All women are unique, and there are many different reactions to abortion, but many women do suffer from grief and guilt.

Sometimes these feelings surface right away. At other times, regret and grief can be triggered many years later. Some common triggering events are a subsequent pregnancy, a friend or family members pregnancy or birth experience, an inability to have children when the woman wants them, a change in religious beliefs or ideology, or learning information about the unborn baby.

In an article defending abortion, feminist Joyce Arthur said the following:

“I… believe abortion is a positive moral good and a blessing for women. It’s an act that empowers them, literally saves their lives, saves their existing or future children’s lives, protects and improves their health and that of their families, gives women back their chosen lives, enables them to pursue their career and educational aspirations, improves their economic prospects, allows them to better themselves, gives them a level playing field in the public sphere with men, and enables them to truly attain and exercise liberty and other constitutional freedoms.” (1)

Is this an accurate portrayal of abortion? Do the women choosing it feel blessed, and does the experience enrich their lives? Is abortion good for women?
Many pro-choice groups seem to think so. Planned Parenthood discusses the possibility of women suffering after abortions on its website:

Q. My friend and I were arguing about abortion, and she said she heard that millions of women who have had abortions suffer from something called “post-abortion syndrome,” which she says is just like post-traumatic stress syndrome. Is that true?

A. No, it’s not true. Despite overwhelming scientific evidence to the contrary, anti-choice organizations continue to spread the false idea that it is common for abortion to have severe, emotionally negative effects…The anti-choice studies that claim to prove its existence are very flawed.” (2)

Planned Parenthood dismisses the studies that have shown abortion’s link to psychological problems (see articles under “Women’s Health” for more information on these studies.)

An overview of two:

In one five-year study, 25% of women who had abortion sought out psychiatric care later, as opposed to only 3% of women who did not have abortions.(3)

Another study determined that psychiatric disorders were 40% more common among aborting women than those who had not had an abortion.(4)

Do women regret their abortions? Many women who have come out in public saying that they do have become involved in pro-life groups or activities.
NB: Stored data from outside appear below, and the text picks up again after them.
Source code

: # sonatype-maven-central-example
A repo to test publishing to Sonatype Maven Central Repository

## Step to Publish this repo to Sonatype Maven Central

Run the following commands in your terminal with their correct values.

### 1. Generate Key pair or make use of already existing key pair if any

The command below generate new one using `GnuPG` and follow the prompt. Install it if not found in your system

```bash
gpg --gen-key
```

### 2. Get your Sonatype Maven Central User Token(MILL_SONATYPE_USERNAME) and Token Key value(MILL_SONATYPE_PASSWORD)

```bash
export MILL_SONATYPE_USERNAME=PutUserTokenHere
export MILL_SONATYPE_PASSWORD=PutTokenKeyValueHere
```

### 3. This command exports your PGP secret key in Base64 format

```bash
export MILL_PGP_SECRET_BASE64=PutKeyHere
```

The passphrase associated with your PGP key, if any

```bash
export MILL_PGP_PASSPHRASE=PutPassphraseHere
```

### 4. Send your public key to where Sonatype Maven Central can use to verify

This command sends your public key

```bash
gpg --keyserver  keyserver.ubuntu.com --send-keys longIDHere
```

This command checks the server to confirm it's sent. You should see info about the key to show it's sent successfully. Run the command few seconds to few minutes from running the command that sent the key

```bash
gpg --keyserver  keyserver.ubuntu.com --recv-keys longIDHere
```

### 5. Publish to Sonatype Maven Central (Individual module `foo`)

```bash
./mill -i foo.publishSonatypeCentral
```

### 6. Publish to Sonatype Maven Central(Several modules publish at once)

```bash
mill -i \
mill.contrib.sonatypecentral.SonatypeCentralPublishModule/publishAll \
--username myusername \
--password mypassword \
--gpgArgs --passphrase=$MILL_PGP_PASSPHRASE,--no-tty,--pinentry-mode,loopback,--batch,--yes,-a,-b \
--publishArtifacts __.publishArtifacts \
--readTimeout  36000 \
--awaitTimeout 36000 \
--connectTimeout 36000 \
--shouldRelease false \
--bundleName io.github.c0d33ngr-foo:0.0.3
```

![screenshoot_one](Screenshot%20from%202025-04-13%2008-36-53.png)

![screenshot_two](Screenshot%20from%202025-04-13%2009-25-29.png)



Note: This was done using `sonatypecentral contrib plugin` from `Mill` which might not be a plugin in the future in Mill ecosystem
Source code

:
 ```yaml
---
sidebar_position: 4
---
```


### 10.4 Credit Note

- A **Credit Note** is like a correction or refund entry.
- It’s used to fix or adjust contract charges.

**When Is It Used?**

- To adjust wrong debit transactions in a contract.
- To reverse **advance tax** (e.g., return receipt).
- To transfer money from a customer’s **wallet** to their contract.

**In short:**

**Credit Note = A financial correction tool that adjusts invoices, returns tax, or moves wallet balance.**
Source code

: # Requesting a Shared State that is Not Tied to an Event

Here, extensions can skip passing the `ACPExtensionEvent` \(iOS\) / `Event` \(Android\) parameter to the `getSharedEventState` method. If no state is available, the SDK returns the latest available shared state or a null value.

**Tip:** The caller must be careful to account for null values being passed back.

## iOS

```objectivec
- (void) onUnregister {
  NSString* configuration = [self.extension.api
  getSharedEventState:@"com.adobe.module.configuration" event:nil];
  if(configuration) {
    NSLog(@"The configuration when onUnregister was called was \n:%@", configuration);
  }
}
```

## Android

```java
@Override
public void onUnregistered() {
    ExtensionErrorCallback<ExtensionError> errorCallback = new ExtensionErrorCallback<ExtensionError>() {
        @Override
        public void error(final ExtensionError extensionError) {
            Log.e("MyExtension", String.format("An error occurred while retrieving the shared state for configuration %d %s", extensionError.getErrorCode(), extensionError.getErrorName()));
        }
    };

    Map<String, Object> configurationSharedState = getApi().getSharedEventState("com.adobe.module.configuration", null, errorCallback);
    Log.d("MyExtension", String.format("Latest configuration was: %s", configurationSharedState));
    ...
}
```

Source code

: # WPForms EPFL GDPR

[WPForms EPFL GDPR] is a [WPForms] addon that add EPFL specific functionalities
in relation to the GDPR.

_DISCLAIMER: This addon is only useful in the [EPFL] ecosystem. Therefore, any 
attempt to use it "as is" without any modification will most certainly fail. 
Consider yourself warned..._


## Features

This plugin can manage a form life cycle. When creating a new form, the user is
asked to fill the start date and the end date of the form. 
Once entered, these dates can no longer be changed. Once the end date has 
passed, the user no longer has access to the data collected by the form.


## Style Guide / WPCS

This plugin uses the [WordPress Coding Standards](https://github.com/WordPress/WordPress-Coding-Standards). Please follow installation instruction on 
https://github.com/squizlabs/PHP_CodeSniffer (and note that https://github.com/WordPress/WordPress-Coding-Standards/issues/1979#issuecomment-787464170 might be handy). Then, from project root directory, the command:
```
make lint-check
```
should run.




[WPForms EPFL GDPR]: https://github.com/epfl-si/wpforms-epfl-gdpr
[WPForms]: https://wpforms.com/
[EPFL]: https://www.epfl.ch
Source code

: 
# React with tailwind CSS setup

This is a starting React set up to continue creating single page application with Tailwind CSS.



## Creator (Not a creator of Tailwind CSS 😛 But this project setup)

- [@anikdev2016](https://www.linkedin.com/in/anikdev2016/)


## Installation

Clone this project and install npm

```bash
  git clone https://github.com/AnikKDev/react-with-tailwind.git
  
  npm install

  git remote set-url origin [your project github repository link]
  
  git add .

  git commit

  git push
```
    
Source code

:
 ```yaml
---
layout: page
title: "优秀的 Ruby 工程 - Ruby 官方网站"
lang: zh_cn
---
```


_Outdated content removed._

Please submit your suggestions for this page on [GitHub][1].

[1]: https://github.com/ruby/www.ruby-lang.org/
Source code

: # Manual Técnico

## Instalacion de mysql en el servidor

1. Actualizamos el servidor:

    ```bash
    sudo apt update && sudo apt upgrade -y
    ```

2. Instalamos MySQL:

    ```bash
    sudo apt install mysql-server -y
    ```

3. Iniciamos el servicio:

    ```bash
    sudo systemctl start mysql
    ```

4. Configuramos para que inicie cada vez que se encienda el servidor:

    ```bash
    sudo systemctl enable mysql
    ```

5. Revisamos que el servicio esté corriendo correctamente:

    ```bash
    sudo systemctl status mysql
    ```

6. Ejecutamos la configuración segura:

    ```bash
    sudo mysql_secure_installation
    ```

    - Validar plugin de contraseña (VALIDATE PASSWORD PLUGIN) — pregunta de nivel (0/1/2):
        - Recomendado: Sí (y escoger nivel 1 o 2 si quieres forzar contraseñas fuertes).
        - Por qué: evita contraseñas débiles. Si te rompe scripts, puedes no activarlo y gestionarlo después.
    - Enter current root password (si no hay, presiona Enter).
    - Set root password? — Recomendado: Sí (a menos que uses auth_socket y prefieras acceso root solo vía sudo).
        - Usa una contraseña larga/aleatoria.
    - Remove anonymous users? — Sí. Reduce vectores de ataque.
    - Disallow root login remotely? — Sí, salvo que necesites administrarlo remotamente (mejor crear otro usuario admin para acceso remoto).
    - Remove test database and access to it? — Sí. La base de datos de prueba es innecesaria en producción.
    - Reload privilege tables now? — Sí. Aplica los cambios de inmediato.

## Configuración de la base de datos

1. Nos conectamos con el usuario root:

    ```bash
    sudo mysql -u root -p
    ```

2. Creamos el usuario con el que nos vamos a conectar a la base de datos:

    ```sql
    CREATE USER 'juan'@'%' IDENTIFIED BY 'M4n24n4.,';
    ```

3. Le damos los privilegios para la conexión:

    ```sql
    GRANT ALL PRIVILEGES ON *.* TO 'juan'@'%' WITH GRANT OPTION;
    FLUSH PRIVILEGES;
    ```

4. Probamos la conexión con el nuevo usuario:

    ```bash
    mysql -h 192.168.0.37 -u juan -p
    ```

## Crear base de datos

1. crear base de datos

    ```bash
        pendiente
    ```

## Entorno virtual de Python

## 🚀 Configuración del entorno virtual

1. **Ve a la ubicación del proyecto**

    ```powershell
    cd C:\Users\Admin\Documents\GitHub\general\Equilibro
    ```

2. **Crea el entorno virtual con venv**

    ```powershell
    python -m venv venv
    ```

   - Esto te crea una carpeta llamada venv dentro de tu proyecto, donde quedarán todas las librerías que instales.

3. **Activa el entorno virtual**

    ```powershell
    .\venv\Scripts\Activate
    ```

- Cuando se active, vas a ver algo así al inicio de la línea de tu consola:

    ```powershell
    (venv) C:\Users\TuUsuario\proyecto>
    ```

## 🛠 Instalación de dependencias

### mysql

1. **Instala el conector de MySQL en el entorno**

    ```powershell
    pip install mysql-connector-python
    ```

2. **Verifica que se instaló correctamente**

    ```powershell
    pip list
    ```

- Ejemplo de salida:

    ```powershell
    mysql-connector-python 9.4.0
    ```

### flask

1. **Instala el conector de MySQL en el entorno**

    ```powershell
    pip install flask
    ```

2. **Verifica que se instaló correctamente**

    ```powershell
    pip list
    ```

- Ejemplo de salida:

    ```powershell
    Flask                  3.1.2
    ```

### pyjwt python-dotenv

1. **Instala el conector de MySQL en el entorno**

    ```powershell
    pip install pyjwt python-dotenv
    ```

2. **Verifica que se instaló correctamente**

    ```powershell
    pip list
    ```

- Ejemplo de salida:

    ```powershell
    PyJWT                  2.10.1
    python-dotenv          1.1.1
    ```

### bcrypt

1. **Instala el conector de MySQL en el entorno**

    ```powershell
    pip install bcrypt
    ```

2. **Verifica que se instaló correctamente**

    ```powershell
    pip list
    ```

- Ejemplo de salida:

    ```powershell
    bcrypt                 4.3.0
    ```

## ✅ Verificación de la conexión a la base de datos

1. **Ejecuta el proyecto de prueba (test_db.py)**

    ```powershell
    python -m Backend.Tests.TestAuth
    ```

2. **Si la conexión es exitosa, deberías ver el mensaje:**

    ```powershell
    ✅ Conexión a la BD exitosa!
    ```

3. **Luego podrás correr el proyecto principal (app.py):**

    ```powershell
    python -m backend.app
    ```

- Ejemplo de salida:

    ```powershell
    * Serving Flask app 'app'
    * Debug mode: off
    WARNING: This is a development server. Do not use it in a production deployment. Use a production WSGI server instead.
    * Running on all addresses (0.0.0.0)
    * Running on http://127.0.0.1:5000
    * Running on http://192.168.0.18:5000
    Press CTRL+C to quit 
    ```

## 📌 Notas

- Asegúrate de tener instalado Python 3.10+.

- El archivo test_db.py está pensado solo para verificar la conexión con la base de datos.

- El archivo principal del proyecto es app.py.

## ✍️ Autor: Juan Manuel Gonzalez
Faced with these studies, pro-choice groups conduct studies of their own which show that women feel mostly relief after abortions. Randy Alcorn, author of Pro-Life Answers to Pro-Choice Arguments (Mulnomah

Publishers: Oregon, 2000) cites two experts:

David Reardon, author of Aborted Women: Silent No More:

“A woman that a six-month post-abortion survey declares “well-adjusted” may experience severe trauma on the anniversary of the abortion date, or even many years later. This fact is attested to in psychiatric textbooks which affirm that…”the psychiatrist frequently hears expressions of remorse and guilt concerning abortions that occurred twenty or more years earlier.”

In one study, the number of women who expressed “serious self-reproach” increased fivefold over the period of time covered by the study.”(5)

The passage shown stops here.